● **TASK PROMPT**:
Transcribe each entry exactly, without pictures.

● **RECORDS SHOWN**:
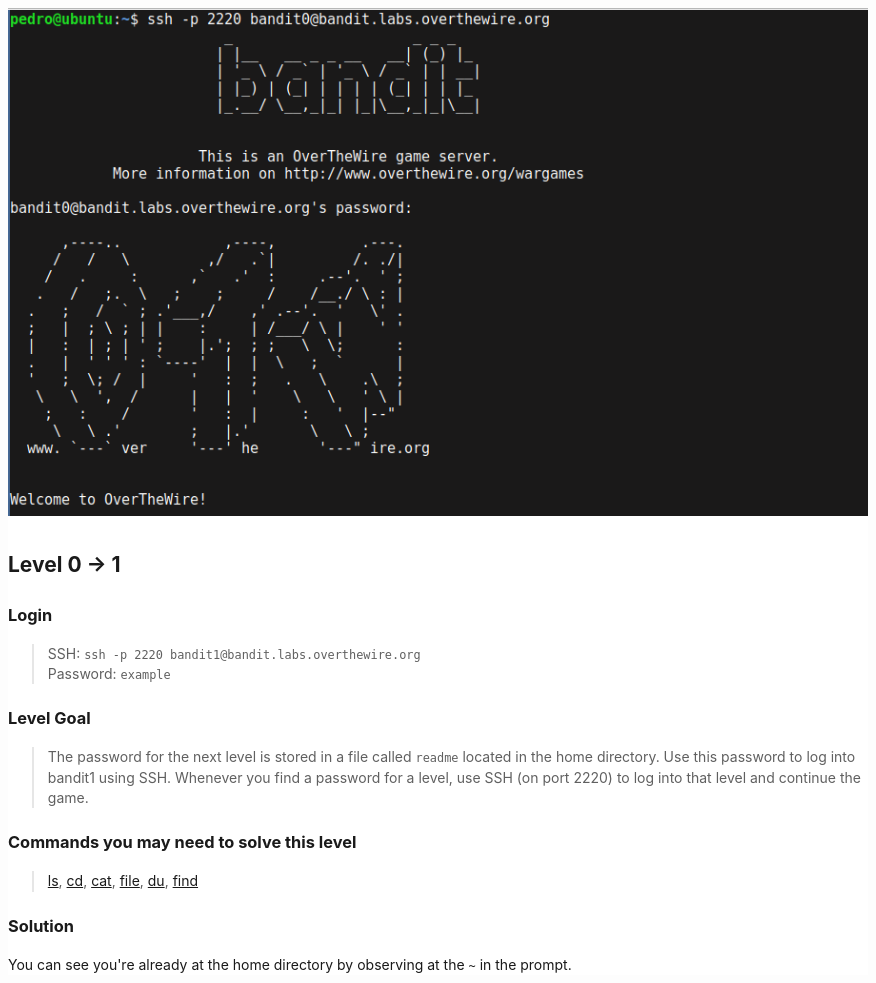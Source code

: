 ![Level0](assets/images/Bandit0-5/Level0.png)

## Level 0 -> 1

### Login

>SSH: `ssh -p 2220 bandit1@bandit.labs.overthewire.org`<br>Password: `example`

### Level Goal

>The password for the next level is stored in a file called `readme` located in the home directory. Use this password to log into bandit1 using SSH. Whenever you find a password for a level, use SSH (on port 2220) to log into that level and continue the game.

### Commands you may need to solve this level
>[ls](https://manpages.ubuntu.com/manpages/noble/man1/ls.1.html), [cd](https://manpages.ubuntu.com/manpages/noble/man1/cd.1posix.html), [cat](https://manpages.ubuntu.com/manpages/noble/man1/cat.1.html), [file](https://manpages.ubuntu.com/manpages/noble/man1/file.1.html), [du](https://manpages.ubuntu.com/manpages/noble/man1/du.1.html), [find](https://manpages.ubuntu.com/manpages/noble/man1/find.1.html)

### Solution 

You can see you're already at the home directory by observing at the `~` in the prompt.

● **ANSWER BELOW**:
Source code

: ![Level0](assets/images/Bandit0-5/Level0.png)

## Level 0 -> 1

### Login

>SSH: `ssh -p 2220 bandit1@bandit.labs.overthewire.org`<br>Password: `example`

### Level Goal

>The password for the next level is stored in a file called `readme` located in the home directory. Use this password to log into bandit1 using SSH. Whenever you find a password for a level, use SSH (on port 2220) to log into that level and continue the game.

### Commands you may need to solve this level
>[ls](https://manpages.ubuntu.com/manpages/noble/man1/ls.1.html), [cd](https://manpages.ubuntu.com/manpages/noble/man1/cd.1posix.html), [cat](https://manpages.ubuntu.com/manpages/noble/man1/cat.1.html), [file](https://manpages.ubuntu.com/manpages/noble/man1/file.1.html), [du](https://manpages.ubuntu.com/manpages/noble/man1/du.1.html), [find](https://manpages.ubuntu.com/manpages/noble/man1/find.1.html)

### Solution 

You can see you're already at the home directory by observing at the `~` in the prompt.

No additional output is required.